According to expert opinions included in court records, 77 pounds of fentanyl would yield 800,000 potentially fatal dosage units and a market value of more than $2 million.

And also this August, Fernando Jesus Peraza, a U.S. citizen living in Tijuana, was arraigned in federal court on charges of importing over 20,000 fentanyl pills in what is believed to be the largest seizure of fentanyl in pill form along the U.S.-Mexico border.

Peraza, who works in San Diego County, was arrested early August 9, at the San Ysidro Port of Entry

Peraza was the driver, registered owner and sole occupant of the vehicle. U.S. Custom Border & Protection officers initially contacted Peraza in preprimary inspection area but was then referred to secondary inspection, where officers found four packages concealed in the passenger side rear quarter panel. The pills tested positive for fentanyl but were designed to resemble M30s, or oxycodone.

Earlier this month, Cristian Araujo Aguirre, 19 of Tijuana, was charged with importing 11,490 fentanyl pills, 61 pounds of methamphetamine and 14 pounds of heroin.
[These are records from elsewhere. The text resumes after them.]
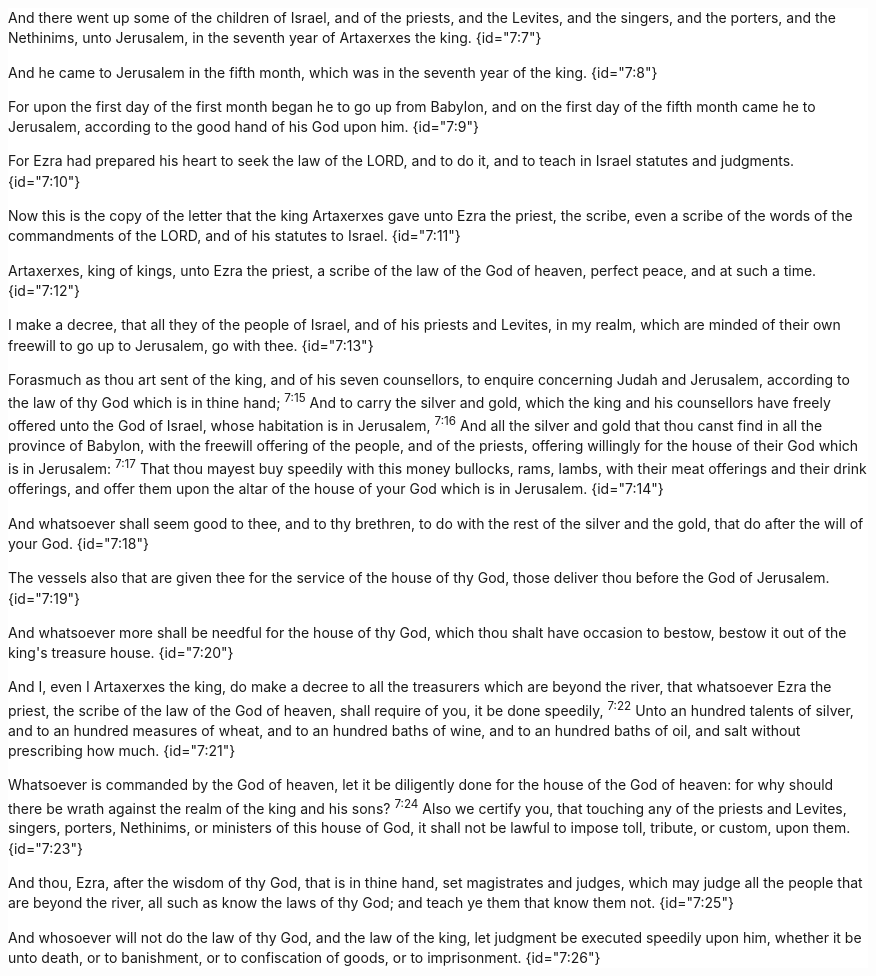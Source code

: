 And there went up some of the children of Israel, and of the priests, and the Levites, and the singers, and the porters, and the Nethinims, unto Jerusalem, in the seventh year of Artaxerxes the king.  {id="7:7"}

And he came to Jerusalem in the fifth month, which was in the seventh year of the king.  {id="7:8"}

For upon the first day of the first month began he to go up from Babylon, and on the first day of the fifth month came he to Jerusalem, according to the good hand of his God upon him.  {id="7:9"}

For Ezra had prepared his heart to seek the law of the LORD, and to do it, and to teach in Israel statutes and judgments.  {id="7:10"}

Now this is the copy of the letter that the king Artaxerxes gave unto Ezra the priest, the scribe, even a scribe of the words of the commandments of the LORD, and of his statutes to Israel.  {id="7:11"}

Artaxerxes, king of kings, unto Ezra the priest, a scribe of the law of the God of heaven, perfect peace, and at such a time.  {id="7:12"}

I make a decree, that all they of the people of Israel, and of his priests and Levites, in my realm, which are minded of their own freewill to go up to Jerusalem, go with thee.  {id="7:13"}

Forasmuch as thou art sent of the king, and of his seven counsellors, to enquire concerning Judah and Jerusalem, according to the law of thy God which is in thine hand; <sup>7:15</sup> And to carry the silver and gold, which the king and his counsellors have freely offered unto the God of Israel, whose habitation is in Jerusalem, <sup>7:16</sup> And all the silver and gold that thou canst find in all the province of Babylon, with the freewill offering of the people, and of the priests, offering willingly for the house of their God which is in Jerusalem: <sup>7:17</sup> That thou mayest buy speedily with this money bullocks, rams, lambs, with their meat offerings and their drink offerings, and offer them upon the altar of the house of your God which is in Jerusalem.  {id="7:14"}

And whatsoever shall seem good to thee, and to thy brethren, to do with the rest of the silver and the gold, that do after the will of your God.  {id="7:18"}

The vessels also that are given thee for the service of the house of thy God, those deliver thou before the God of Jerusalem.  {id="7:19"}

And whatsoever more shall be needful for the house of thy God, which thou shalt have occasion to bestow, bestow it out of the king's treasure house.  {id="7:20"}

And I, even I Artaxerxes the king, do make a decree to all the treasurers which are beyond the river, that whatsoever Ezra the priest, the scribe of the law of the God of heaven, shall require of you, it be done speedily, <sup>7:22</sup> Unto an hundred talents of silver, and to an hundred measures of wheat, and to an hundred baths of wine, and to an hundred baths of oil, and salt without prescribing how much.  {id="7:21"}

Whatsoever is commanded by the God of heaven, let it be diligently done for the house of the God of heaven: for why should there be wrath against the realm of the king and his sons?  <sup>7:24</sup> Also we certify you, that touching any of the priests and Levites, singers, porters, Nethinims, or ministers of this house of God, it shall not be lawful to impose toll, tribute, or custom, upon them.  {id="7:23"}

And thou, Ezra, after the wisdom of thy God, that is in thine hand, set magistrates and judges, which may judge all the people that are beyond the river, all such as know the laws of thy God; and teach ye them that know them not.  {id="7:25"}

And whosoever will not do the law of thy God, and the law of the king, let judgment be executed speedily upon him, whether it be unto death, or to banishment, or to confiscation of goods, or to imprisonment.  {id="7:26"}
Aguirre was arrested at the San Ysidro Port of Entry on August 1, 2018. Aguirre is currently detained. His next court appearance is on August 31, 2018.

“This is the biggest fentanyl pill seizure we’ve seen along the Southwest Border, and it’s likely a national record,” said U.S. Attorney Adam Braverman.

August is only 9 days old. The “national record” may be broken (again) before the end of the month.

Katherine Williams Dodd, 29, of Napa, has just been appointed by Governor Brown to the California Workers’ Compensation Appeals Board.

Dodd has served as deputy legal affairs secretary in the Office of Governor Edmund G. Brown Jr. since 2017. She was assistant general manager and corporate secretary at Frog’s Leap Winery from 2016 to 2017.

Dodd was a legislative advocate at the American Civil Liberties Union of California Center for Advocacy and Policy from 2013 to 2016, where she was a legislative assistant from 2010 to 2013.

She earned a Juris Doctor degree from the University of the Pacific, McGeorge School of Law. She has been admitted to the California State Bar as an attorney since May 27, 2015, slightly more than three years ago.

Dodd is president of the Puertas Abiertas Community Resource Center Board of Directors.

She has no apparent experience in the practice of Workers’ Compensation law, or claims administration. This is the second WCAB appointment by Governor Brown this year of a candidate with virtually no experience in the field.

Earlier this month he appointed Juan Pedro Gaffney, 80, of Sebastopol to the California Workers’ Compensation Appeals Board.

Gaffney has been a member of the California Alcoholic Beverage Control Appeals Board since 2017 and director at Coro Hispano de San Francisco since 1975.

He was director of Hispanic liturgy at Mission Dolores from 1993 to 2008 and was the first artist-in-residence at the Yerba Buena Center for the Arts.

Gaffney was an associate professor of philosophy at St. Joseph’s College and a lecturer at Saint Mary’s College from 1972 to 1996.

Gaffney is a vice president of the Instituto Pro Música de California. He has been researching, editing, teaching and performing the choral music of Latin America, Spain and Portugal for the past 35 years.

In 1975 he founded the Coro Hispano de San Francisco and Conjunto Nuevo Mundo, and conjointly, the Instituto Pro Música’s Musicological Research Program, through which he has transcribed and/or edited more than 100 works by New World Renaissance and Baroque masters.

Maestro Gaffney also serves as Director of Hispanic Liturgy at the Basilica of Mission San Francisco de Asís.

He also does not have any background in workers’ compensation.

This position requires Senate confirmation and the compensation is $153,689. Dodd is a Democrat, and is Sen. Bill Dodd’s daughter in law. Gaffney is reportedly Brown’s high school classmate.